What is being asked: In the listing that follows, locate the line containing "a data store" and the line containing "Read these instructions.". Retype exactly those two lines and every line between them, and nothing more.

◆ ◆ ◆ ◆ ◆ ◆ ◆

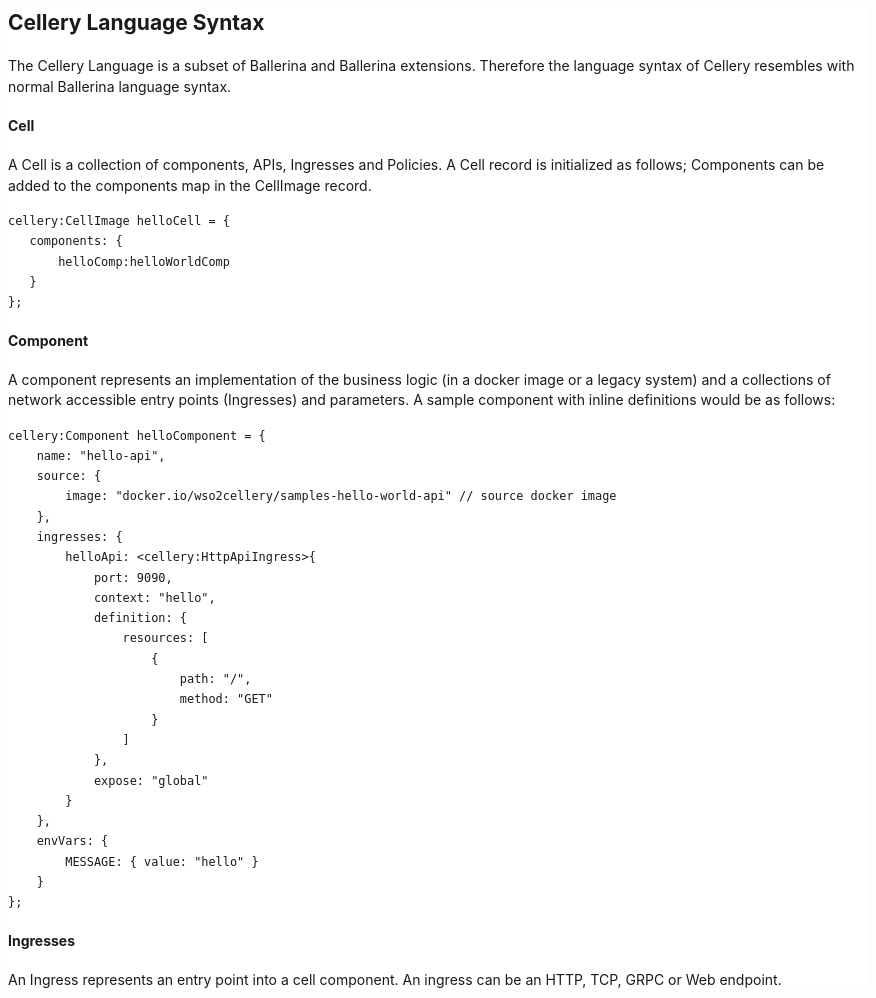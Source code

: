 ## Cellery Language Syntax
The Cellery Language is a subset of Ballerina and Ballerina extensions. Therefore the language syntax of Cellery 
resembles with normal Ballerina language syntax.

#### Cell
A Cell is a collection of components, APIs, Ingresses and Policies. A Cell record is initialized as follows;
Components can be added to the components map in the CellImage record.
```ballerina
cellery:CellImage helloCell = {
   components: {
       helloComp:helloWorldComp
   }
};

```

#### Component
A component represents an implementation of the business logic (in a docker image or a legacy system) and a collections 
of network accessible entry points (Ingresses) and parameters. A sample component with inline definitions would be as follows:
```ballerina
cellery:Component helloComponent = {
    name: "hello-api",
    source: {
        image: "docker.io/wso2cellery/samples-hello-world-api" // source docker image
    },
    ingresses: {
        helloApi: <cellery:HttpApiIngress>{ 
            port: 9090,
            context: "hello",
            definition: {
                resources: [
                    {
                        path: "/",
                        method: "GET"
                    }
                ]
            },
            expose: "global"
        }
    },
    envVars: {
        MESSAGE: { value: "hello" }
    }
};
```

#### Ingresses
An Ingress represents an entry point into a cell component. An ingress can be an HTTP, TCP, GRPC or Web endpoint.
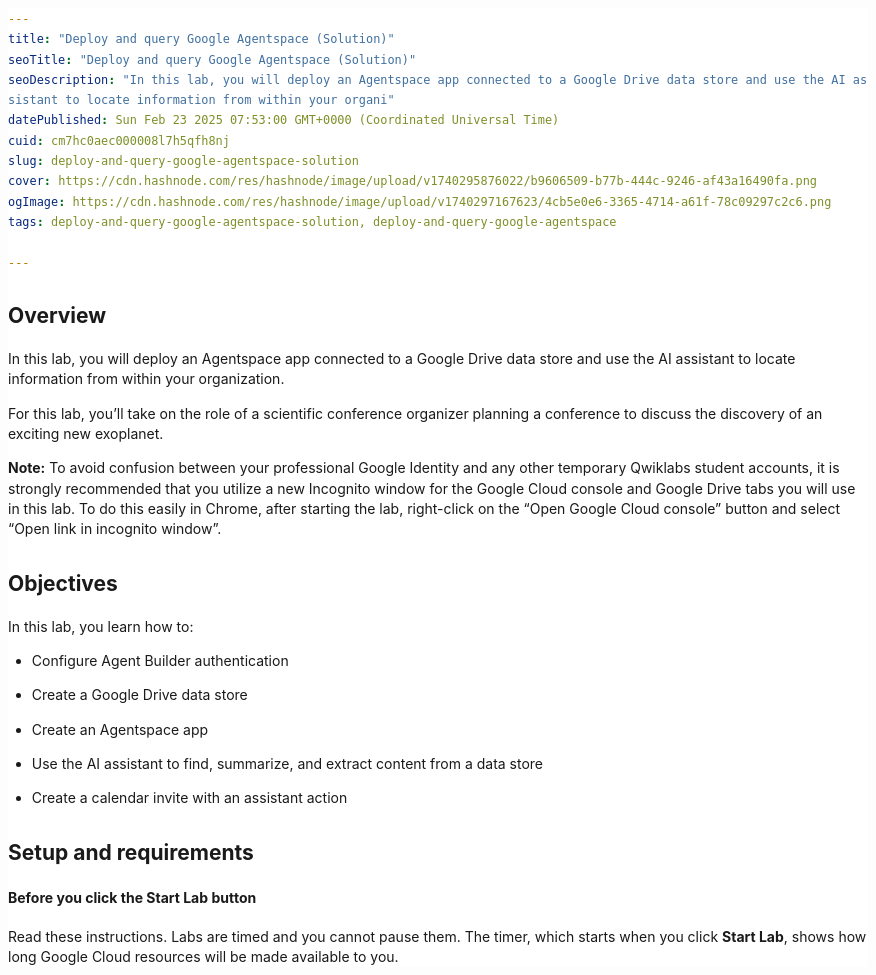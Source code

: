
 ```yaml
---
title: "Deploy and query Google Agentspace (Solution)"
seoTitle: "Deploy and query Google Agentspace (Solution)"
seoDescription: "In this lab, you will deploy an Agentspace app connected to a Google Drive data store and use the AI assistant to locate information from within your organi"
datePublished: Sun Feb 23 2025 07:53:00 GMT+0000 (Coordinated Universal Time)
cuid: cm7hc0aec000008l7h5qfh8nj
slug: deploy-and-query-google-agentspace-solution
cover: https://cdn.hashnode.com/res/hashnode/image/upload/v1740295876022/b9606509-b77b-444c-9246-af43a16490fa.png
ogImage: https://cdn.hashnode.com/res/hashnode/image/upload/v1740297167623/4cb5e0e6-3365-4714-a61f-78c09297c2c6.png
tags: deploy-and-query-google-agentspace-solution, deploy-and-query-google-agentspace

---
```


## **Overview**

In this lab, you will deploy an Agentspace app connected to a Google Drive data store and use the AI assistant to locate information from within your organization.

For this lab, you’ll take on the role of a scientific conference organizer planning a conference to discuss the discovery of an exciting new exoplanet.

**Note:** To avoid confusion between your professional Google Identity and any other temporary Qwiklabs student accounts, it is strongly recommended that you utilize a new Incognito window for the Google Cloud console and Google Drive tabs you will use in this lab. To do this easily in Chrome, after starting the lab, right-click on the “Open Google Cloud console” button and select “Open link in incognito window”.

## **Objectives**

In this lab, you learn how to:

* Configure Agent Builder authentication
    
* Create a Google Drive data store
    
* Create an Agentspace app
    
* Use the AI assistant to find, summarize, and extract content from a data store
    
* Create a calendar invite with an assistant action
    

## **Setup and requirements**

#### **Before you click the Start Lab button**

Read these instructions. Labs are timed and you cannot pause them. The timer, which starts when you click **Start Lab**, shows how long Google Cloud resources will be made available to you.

◆ ◆ ◆ ◆ ◆ ◆ ◆

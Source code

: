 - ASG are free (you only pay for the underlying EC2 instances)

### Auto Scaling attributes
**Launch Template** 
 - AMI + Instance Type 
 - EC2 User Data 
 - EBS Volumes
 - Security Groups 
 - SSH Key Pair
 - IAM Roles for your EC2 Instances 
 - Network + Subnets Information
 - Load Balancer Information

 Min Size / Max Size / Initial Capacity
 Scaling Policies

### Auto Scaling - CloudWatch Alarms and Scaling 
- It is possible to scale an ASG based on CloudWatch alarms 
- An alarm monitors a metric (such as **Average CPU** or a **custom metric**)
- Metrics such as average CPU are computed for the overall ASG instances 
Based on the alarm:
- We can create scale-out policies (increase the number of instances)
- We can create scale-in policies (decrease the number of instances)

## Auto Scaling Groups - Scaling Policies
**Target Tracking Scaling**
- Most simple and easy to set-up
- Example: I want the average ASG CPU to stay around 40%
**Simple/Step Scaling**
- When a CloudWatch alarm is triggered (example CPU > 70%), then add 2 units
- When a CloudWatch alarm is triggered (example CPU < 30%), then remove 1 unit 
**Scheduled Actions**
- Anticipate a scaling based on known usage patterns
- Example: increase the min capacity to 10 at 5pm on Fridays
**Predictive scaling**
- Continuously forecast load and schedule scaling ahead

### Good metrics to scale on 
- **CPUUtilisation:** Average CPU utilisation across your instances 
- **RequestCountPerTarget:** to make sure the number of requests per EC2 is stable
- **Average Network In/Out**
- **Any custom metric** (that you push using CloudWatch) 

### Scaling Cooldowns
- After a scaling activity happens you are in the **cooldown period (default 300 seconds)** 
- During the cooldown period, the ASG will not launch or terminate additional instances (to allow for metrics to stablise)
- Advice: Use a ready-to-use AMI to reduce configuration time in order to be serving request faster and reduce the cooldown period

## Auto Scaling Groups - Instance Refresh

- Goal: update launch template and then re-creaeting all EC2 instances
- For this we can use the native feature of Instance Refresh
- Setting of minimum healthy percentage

◆ ◆ ◆ ◆ ◆ ◆ ◆

Exercise response:
* Use the AI assistant to find, summarize, and extract content from a data store
    
* Create a calendar invite with an assistant action
    

## **Setup and requirements**

#### **Before you click the Start Lab button**

Read these instructions. Labs are timed and you cannot pause them. The timer, which starts when you click **Start Lab**, shows how long Google Cloud resources will be made available to you.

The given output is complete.